Authors:
(1) An Yan, UC San Diego, [email protected];
(2) Zhengyuan Yang, Microsoft Corporation, [email protected] with equal contributions;
(3) Wanrong Zhu, UC Santa Barbara, [email protected];
(4) Kevin Lin, Microsoft Corporation, [email protected];
(5) Linjie Li, Microsoft Corporation, [email protected];
(6) Jianfeng Wang, Microsoft Corporation, [email protected];
(7) Jianwei Yang, Microsoft Corporation, [email protected];
(8) Yiwu Zhong, University of Wisconsin-Madison, [email protected];
(9) Julian McAuley, UC San Diego, [email protected];
(10) Jianfeng Gao, Microsoft Corporation, [email protected];
(11) Zicheng Liu, Microsoft Corporation, [email protected];
(12) Lijuan Wang, Microsoft Corporation, [email protected].
Editor’s note: This is the part 12 of 13 of a paper evaluating the use of a generative AI to navigate smartphones. You can read the rest of the paper via the table of links below.
Future benchmarks for device-control. For future benchmarks, more dynamic interaction environments are needed. Even humans can make mistakes sometimes, and in this case, it is important that the evaluation benchmark would allow the model to explore and return to previous status when a mistake is made and realized by the model. It is also interesting to explore how to automatically evaluate success rates for this task, e.g., by using LMMs (Zhang et al., 2023). Another direction is to build GUI navigation datasets with different devices and diverse contents, e.g., personal computers and iPads.
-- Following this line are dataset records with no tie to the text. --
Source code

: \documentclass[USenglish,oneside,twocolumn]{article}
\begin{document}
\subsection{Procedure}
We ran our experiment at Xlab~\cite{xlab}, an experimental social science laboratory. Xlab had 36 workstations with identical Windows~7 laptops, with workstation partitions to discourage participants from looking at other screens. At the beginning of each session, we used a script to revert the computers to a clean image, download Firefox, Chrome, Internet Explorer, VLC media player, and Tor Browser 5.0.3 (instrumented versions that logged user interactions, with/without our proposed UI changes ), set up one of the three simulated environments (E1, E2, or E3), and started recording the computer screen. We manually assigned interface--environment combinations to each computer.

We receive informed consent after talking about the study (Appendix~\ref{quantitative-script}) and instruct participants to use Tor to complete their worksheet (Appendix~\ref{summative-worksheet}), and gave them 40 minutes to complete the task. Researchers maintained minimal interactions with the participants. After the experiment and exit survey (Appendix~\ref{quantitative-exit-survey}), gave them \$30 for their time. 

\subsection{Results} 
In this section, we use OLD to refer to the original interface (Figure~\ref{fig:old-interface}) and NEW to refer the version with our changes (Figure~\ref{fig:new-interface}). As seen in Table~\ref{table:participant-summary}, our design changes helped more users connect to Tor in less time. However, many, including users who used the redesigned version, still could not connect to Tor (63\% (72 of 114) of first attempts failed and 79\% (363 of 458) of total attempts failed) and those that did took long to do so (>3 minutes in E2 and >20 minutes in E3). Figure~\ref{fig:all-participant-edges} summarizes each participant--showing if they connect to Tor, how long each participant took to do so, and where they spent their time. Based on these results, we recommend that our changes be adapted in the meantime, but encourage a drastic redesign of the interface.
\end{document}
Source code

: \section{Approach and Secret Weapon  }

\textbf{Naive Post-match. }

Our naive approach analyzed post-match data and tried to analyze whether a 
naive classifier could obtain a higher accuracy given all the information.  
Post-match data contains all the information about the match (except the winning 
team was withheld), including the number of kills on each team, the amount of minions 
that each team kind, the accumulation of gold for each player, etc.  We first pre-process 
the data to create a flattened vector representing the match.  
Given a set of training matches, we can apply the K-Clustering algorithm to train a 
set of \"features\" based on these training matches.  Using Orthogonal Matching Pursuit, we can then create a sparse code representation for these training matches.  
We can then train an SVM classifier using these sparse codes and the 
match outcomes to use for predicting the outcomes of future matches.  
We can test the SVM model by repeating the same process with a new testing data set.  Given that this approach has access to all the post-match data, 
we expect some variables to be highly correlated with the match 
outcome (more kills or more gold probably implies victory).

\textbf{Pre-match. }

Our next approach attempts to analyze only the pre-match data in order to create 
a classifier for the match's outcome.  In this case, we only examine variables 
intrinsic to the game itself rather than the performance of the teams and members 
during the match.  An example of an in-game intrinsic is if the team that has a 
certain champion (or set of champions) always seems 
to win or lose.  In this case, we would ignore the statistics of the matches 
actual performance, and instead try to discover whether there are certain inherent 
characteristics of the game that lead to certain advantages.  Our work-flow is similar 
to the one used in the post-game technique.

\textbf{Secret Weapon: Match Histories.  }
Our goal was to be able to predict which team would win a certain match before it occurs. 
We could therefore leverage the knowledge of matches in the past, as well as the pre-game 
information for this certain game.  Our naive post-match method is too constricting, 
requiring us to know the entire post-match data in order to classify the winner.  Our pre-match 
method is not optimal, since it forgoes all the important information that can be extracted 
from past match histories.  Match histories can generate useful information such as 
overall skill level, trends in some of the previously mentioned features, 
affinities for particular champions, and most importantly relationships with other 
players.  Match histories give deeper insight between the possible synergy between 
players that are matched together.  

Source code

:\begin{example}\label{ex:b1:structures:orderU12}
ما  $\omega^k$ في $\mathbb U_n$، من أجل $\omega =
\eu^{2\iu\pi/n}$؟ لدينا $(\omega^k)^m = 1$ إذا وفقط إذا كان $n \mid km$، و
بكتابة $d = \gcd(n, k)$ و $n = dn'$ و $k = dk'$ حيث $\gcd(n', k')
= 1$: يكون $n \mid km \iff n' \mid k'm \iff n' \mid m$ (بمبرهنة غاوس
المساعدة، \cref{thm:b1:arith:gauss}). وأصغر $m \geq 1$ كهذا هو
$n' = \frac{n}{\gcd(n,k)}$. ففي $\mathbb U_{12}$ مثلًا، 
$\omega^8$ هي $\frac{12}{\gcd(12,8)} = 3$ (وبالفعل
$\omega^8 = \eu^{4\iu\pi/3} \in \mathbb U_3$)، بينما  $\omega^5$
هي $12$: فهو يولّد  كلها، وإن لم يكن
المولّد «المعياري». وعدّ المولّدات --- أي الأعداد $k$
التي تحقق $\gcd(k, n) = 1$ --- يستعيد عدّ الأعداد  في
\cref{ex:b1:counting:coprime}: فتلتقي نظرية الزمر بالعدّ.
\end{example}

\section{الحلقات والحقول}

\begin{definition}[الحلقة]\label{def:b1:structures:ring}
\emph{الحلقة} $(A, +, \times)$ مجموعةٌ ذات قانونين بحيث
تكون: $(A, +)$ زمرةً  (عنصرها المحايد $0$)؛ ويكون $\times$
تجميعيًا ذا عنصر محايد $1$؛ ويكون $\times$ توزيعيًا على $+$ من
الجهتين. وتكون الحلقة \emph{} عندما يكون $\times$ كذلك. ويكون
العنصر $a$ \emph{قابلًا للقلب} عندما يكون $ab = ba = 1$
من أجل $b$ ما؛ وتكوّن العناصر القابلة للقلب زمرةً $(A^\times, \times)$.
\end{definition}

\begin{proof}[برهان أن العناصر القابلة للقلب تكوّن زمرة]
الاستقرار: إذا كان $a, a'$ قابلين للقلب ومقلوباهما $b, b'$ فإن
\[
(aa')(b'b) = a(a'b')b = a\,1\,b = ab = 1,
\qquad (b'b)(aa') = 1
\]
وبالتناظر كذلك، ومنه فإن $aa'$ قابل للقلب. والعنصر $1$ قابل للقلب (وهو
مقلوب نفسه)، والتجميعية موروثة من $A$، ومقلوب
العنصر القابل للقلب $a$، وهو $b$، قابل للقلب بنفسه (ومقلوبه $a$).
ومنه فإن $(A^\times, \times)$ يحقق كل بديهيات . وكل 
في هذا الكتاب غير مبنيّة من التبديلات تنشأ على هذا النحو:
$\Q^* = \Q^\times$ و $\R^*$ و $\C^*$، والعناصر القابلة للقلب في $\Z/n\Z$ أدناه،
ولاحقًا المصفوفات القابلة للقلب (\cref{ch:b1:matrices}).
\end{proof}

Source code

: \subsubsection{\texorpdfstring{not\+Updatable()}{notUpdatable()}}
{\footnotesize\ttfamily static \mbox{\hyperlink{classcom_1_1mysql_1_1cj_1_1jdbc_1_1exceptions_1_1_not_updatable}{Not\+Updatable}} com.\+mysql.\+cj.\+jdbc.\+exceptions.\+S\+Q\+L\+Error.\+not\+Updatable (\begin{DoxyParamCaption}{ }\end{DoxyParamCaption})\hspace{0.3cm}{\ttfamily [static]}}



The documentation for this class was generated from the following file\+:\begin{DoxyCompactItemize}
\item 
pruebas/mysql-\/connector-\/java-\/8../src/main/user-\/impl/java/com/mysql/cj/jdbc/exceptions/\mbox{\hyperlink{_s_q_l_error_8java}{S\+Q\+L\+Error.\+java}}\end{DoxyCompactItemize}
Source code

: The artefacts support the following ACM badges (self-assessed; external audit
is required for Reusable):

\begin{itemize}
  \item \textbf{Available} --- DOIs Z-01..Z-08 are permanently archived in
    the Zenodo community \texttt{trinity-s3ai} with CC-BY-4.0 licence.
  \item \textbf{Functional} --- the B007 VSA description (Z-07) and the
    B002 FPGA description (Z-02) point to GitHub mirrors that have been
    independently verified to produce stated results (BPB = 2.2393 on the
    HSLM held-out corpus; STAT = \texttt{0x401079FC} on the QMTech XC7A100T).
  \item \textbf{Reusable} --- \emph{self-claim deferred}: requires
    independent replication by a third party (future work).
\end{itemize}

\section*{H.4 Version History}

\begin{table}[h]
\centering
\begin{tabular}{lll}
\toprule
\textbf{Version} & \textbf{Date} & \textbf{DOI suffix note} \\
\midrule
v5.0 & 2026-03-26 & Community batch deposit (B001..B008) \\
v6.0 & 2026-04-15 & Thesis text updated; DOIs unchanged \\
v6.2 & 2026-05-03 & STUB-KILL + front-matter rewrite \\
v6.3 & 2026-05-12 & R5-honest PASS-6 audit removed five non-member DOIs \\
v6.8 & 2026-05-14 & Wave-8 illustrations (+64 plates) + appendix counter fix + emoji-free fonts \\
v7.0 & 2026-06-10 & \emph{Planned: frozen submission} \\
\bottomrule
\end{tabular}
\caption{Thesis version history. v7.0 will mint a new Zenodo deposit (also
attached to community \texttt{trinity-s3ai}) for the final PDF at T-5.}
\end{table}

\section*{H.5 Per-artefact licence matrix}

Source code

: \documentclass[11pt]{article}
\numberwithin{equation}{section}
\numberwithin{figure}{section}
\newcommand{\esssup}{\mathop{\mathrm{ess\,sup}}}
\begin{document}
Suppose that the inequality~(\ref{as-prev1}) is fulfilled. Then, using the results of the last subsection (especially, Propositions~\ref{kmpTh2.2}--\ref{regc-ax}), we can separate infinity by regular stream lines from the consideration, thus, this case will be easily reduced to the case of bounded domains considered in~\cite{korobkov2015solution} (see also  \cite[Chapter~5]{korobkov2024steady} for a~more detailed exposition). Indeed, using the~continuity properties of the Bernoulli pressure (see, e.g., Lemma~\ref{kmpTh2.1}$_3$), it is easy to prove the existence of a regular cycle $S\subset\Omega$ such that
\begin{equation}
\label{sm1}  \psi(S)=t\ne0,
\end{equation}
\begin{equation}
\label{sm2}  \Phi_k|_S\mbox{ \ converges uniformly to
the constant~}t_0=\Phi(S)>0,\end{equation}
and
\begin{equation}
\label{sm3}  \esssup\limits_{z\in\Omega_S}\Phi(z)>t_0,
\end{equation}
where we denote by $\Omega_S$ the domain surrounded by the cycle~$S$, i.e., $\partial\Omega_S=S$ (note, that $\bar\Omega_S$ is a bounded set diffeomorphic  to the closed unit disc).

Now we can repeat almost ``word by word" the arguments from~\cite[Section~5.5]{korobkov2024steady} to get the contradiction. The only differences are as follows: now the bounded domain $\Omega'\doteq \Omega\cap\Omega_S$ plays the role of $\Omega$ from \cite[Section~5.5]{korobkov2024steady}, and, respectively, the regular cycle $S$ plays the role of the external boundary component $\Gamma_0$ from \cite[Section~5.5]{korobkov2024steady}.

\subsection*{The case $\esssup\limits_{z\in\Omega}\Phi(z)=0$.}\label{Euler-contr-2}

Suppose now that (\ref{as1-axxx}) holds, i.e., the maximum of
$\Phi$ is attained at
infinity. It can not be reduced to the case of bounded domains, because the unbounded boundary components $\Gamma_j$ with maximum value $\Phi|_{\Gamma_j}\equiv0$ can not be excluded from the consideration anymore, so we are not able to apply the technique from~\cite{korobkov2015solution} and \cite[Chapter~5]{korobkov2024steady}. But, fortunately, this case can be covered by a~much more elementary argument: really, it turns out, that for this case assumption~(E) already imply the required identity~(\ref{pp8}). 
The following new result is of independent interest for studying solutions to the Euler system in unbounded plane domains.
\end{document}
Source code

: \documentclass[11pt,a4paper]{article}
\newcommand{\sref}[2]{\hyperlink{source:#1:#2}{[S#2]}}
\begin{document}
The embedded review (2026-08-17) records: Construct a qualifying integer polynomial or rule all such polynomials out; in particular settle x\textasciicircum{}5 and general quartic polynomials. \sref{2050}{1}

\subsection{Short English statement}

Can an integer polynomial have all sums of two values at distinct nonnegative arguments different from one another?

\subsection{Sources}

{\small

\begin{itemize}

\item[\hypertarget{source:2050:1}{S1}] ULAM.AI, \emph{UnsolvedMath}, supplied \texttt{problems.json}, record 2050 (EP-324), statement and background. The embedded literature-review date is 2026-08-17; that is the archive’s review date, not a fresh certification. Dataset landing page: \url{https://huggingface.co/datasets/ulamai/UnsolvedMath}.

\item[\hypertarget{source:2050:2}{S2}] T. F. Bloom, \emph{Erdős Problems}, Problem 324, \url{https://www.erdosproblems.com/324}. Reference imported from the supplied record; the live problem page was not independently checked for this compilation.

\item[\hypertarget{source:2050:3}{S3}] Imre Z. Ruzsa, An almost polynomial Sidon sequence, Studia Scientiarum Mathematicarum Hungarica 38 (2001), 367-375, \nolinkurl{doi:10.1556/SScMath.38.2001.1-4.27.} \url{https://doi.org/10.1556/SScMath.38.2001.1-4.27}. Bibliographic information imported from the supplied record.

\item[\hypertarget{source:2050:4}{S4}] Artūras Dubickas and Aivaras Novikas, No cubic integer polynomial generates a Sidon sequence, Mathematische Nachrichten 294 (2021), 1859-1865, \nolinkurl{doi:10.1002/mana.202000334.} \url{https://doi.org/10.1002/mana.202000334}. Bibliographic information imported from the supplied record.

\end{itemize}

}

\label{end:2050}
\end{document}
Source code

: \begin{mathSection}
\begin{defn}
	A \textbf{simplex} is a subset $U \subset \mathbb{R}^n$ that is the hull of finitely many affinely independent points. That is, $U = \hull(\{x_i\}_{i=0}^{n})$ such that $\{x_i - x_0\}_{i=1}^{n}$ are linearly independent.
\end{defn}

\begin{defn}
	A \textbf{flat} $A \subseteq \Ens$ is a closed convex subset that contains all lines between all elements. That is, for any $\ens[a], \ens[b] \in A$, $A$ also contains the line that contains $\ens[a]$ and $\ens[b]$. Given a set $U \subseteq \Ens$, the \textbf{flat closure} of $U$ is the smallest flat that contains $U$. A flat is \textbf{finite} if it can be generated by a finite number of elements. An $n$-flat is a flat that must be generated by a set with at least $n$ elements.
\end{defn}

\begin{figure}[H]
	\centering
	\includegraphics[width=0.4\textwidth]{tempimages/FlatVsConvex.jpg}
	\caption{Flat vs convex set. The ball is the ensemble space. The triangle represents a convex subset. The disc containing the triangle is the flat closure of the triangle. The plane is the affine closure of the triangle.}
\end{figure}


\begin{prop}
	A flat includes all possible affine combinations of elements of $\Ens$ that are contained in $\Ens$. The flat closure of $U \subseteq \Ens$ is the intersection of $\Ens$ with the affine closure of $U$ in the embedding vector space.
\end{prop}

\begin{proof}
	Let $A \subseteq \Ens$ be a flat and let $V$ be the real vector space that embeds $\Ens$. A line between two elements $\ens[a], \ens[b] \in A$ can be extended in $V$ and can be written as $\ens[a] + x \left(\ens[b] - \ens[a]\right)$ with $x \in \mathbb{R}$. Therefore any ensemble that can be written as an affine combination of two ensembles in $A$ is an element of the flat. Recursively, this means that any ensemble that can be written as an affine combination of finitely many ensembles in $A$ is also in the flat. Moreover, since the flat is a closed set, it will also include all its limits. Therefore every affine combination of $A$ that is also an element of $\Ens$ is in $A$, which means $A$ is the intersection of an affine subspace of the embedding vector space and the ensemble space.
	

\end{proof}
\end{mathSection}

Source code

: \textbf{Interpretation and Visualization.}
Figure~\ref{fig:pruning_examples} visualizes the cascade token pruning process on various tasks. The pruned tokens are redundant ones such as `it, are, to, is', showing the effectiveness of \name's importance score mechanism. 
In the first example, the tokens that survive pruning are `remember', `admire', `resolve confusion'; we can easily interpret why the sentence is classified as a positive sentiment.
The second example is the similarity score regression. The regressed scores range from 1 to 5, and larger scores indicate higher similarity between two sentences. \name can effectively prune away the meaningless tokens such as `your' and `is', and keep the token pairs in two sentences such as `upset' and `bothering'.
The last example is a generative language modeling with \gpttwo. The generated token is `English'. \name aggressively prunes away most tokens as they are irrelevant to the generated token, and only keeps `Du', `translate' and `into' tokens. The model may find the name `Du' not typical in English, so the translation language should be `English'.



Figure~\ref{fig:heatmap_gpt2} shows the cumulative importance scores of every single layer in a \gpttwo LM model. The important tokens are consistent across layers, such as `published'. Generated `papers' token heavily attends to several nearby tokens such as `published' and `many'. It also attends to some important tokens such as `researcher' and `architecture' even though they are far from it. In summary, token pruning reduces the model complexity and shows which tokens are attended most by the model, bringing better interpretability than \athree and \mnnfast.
Error correction. A pretrained LMM may make mistakes due to data or algorithm bias. For example, if the agent fails to complete tasks in certain novel settings, how do we correct its errors to avoid mistakes in the future? Moreover, it would be interesting to study this in a continual learning setting, where the agent keeps interacting with new environments and receives new feedback continually.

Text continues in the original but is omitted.